カテゴリー: 中東・北アフリカ, イラン, テクノロジー, 人権, 市民メディア, GV アドボカシー
Android-malware

ここ数週間にわたり、国家の支援を受けたとされるハッカーたちが、イラン人人権活動家のオンラインアカウントに不正アクセスを試みる事件が増えている。Androidスマートフォンの脆弱性を利用したものだ。画像: ICHRI.

この記事は当初、イラン人権国際キャンペーン [1]のウェブサイト上で公開されたものです。
(訳注)2016年8月31日に公開されたものであり、記事の内容は当時の状況を表しています。

イラン人権国際キャンペーンが把握したところによれば、ここ数週間にわたり、国家の支援を受けたとされるハッカーたちが、イラン人人権活動家のオンラインアカウントに不正アクセスを試みる事件が増えている。

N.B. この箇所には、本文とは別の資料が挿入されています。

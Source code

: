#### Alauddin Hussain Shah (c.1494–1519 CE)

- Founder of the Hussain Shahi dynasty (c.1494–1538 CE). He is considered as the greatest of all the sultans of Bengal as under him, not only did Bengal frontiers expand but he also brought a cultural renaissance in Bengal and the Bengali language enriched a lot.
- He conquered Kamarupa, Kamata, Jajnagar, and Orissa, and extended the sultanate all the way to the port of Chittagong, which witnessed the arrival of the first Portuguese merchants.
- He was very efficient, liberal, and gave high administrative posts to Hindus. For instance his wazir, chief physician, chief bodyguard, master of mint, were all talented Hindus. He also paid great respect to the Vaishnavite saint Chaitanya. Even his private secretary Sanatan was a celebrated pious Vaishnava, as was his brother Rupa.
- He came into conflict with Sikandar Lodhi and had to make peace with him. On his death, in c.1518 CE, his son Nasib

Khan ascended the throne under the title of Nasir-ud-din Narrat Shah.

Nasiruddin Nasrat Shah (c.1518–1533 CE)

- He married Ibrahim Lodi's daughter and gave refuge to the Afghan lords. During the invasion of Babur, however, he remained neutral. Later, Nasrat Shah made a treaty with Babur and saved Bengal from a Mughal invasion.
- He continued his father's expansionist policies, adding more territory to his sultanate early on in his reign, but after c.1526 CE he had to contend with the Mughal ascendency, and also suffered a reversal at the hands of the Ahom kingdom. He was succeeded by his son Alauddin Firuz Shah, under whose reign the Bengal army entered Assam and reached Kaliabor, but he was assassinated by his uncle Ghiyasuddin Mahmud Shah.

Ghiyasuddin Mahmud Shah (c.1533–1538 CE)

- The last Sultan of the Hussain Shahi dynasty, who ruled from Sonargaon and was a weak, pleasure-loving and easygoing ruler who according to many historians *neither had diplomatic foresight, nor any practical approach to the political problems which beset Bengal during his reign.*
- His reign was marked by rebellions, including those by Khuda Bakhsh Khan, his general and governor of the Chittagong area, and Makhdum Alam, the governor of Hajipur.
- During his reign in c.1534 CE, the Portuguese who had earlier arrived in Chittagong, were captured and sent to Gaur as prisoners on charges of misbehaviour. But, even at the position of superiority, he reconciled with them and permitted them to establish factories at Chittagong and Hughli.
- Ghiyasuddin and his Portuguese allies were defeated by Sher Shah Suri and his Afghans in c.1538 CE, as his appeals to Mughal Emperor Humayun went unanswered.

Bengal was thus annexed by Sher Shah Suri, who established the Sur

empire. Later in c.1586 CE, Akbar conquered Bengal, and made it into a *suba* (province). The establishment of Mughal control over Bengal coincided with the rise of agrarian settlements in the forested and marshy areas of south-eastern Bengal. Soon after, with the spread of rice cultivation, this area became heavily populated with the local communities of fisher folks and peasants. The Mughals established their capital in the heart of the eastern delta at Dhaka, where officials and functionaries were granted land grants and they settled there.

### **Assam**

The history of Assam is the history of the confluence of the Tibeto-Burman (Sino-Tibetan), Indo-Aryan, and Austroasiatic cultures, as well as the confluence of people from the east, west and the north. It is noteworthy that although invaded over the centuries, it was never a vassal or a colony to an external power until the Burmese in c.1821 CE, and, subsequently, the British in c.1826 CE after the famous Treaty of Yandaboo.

これは、Androidスマートフォンの脆弱性を利用したものだ。

2016年8月11日、パリ在住の著名なイラン人政治活動家のフェイスブックページに、送信者不明のメッセージが送られた。活動家の教え子だと自己紹介していたが、この人物がハッカーだったのだ。メッセージには、活動家の写真入り政治ステッカーを作成したと書かれていた。ハッカーはこの後、ステッカー画像が入っているというAPKファイルを活動家あてに送信した。

しかし、実はそのファイルに入っていたのはマルウェア [2]だった。活動家がそのファイルを開いた直後、ハッカーは活動家のフェイスブックページを乗っ取り、同様のメッセージを友人に送らせた。友人たちの勤務先には、ラジオ・ファルダー、ドイチェ・ヴェレ [3]、BBCなどがあった。そのうちの1人がこのスパムメールを開き、数時間にわたりGmailアカウントにアクセスできなくなった。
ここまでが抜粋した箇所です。